# [Task to carry out]
Copy the result of filtering the entries below for lines that include the string "shifts".

[Entries taken from a collection]
──────
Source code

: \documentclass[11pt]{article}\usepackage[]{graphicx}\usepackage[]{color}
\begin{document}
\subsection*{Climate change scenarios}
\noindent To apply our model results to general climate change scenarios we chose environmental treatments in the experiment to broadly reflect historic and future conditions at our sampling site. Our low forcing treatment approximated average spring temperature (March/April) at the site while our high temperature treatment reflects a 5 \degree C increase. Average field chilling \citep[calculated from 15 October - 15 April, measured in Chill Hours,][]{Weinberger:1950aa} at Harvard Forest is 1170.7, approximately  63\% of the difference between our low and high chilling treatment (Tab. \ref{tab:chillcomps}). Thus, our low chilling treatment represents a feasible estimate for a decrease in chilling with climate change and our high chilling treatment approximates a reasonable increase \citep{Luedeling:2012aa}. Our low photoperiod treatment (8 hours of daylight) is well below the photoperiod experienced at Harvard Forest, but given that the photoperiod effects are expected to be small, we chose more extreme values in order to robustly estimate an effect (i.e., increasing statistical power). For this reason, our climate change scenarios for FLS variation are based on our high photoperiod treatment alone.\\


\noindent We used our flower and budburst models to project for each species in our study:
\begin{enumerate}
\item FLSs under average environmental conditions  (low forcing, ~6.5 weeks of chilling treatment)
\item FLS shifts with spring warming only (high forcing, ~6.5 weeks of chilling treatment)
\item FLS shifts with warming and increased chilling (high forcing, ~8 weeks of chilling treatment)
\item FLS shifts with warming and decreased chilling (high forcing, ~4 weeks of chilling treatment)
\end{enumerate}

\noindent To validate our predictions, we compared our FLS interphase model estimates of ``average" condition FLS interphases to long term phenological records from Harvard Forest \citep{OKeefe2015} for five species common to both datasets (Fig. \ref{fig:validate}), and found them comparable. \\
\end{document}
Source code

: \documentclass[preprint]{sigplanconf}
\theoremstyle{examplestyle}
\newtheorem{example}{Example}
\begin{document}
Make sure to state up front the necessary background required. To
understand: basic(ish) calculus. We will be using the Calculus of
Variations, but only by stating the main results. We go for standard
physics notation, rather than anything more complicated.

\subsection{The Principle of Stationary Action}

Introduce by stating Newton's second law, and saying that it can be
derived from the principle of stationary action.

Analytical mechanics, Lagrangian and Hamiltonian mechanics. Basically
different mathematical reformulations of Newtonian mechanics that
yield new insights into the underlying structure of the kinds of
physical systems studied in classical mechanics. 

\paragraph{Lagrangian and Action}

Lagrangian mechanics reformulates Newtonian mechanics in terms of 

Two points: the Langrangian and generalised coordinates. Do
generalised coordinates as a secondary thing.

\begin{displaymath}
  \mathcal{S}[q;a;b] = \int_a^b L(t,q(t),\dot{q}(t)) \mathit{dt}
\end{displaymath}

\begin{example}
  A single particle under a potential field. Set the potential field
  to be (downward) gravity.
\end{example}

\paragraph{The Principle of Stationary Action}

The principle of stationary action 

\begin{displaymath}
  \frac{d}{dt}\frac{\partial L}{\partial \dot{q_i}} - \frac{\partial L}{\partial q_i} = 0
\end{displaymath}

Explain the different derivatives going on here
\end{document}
──────
# [Reply to the exercise]
\item FLS shifts with spring warming only (high forcing, ~6.5 weeks of chilling treatment)
\item FLS shifts with warming and increased chilling (high forcing, ~8 weeks of chilling treatment)
\item FLS shifts with warming and decreased chilling (high forcing, ~4 weeks of chilling treatment)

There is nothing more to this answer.